[Opening Exercise data section]

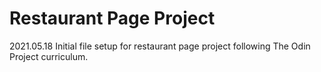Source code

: # Restaurant Page Project

2021.05.18  Initial file setup for restaurant page project following The Odin Project curriculum.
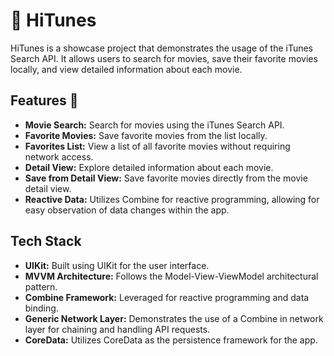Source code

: # 🎵 HiTunes

HiTunes is a showcase project that demonstrates the usage of the iTunes Search API. It allows users to search for movies, save their favorite movies locally, and view detailed information about each movie.

## Features 🚀

- **Movie Search:** Search for movies using the iTunes Search API.
- **Favorite Movies:** Save favorite movies from the list locally.
- **Favorites List:** View a list of all favorite movies without requiring network access.
- **Detail View:** Explore detailed information about each movie.
- **Save from Detail View:** Save favorite movies directly from the movie detail view.
- **Reactive Data:** Utilizes Combine for reactive programming, allowing for easy observation of data changes within the app.

## Tech Stack

- **UIKit:** Built using UIKit for the user interface.
- **MVVM Architecture:** Follows the Model-View-ViewModel architectural pattern.
- **Combine Framework:** Leveraged for reactive programming and data binding.
- **Generic Network Layer:** Demonstrates the use of a Combine in network layer for chaining and handling API requests.
- **CoreData:** Utilizes CoreData as the persistence framework for the app.
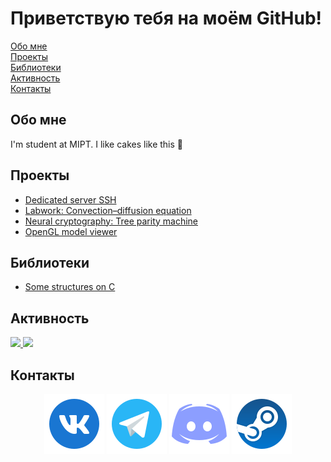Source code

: # Приветствую тебя на моём GitHub!

[Обо мне](#about-me)</br>
[Проекты](#projects)</br>
[Библиотеки](#libraries)</br>
[Активность](#activity)</br>
[Контакты](#contacts)</br>

<h2 id="about-me">Обо мне</h2>

I'm student at MIPT. I like cakes like this :cake:

<h2 id="projects">Проекты</h2>

* <a href="https://github.com/Ger0r0r/Server-SSH">Dedicated server SSH</a>
* <a href="https://github.com/Ger0r0r/Course_labwork_CompMath">Labwork: Convection–diffusion equation</a>
* <a href="https://github.com/Ger0r0r/InfoSec">Neural cryptography: Tree parity machine</a>
* <a href="https://github.com/Ger0r0r/OpenGL_test">OpenGL model viewer</a>

<h2 id="libraries">Библиотеки</h2>

* <a href="https://github.com/Ger0r0r/C_libs">Some structures on C</a>

<h2 id="activity">Активность</h2>

<a href="https://github.com/ger0r0r">
  <img height="50%" src="https://github-readme-stats.vercel.app/api?username=Ger0r0r&theme=algolia&show_icons=true" />
  <img height="50%" src="https://github-readme-stats.vercel.app/api/top-langs/?username=Ger0r0r&theme=algolia&layout=compact" />
</a>

<h2 id="contacts">Контакты</h2>

<p align="center">
	<a href="https://vk.com/geroror"><img src="vk-96.png" alt="Vkontakte"/></a>
	<a href="https://t.me/Ger0r0r"><img src="telegram-96.png" alt="Telegram"/></a>
	<a href="https://discordapp.com/users/360460703364284416/"><img src="discord-96.png" alt="Discord"/></a>
	<a href="https://steamcommunity.com/profiles/76561198244558474/"><img src="steam-96.png" alt="Steam"/></a>
	
</p>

[Closing Exercise data section]

> [Problem to solve]: From the entries, report every line in which the string "Search" occurs.

> [Response below]:
HiTunes is a showcase project that demonstrates the usage of the iTunes Search API. It allows users to search for movies, save their favorite movies locally, and view detailed information about each movie.
- **Movie Search:** Search for movies using the iTunes Search API.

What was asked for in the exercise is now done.